Show every line below where "code" appears.

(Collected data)
-------

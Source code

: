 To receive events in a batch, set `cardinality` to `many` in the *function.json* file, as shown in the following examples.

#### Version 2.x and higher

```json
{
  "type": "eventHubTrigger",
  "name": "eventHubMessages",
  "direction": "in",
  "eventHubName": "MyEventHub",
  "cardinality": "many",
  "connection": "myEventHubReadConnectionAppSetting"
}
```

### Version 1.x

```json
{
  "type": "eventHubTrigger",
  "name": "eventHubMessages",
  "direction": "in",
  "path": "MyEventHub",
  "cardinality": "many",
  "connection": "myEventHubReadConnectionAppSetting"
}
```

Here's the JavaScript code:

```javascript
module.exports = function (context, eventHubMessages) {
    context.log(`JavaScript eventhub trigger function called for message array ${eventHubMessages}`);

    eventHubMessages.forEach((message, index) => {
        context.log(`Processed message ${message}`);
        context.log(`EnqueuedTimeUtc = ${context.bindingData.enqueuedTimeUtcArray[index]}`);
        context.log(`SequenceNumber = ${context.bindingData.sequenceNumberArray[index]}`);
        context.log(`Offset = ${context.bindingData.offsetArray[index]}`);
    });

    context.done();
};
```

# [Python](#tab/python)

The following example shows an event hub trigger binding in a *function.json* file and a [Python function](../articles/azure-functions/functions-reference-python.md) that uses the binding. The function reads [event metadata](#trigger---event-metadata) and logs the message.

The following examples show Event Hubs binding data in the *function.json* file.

-------

Exercise solution:
Source code
Here's the JavaScript code:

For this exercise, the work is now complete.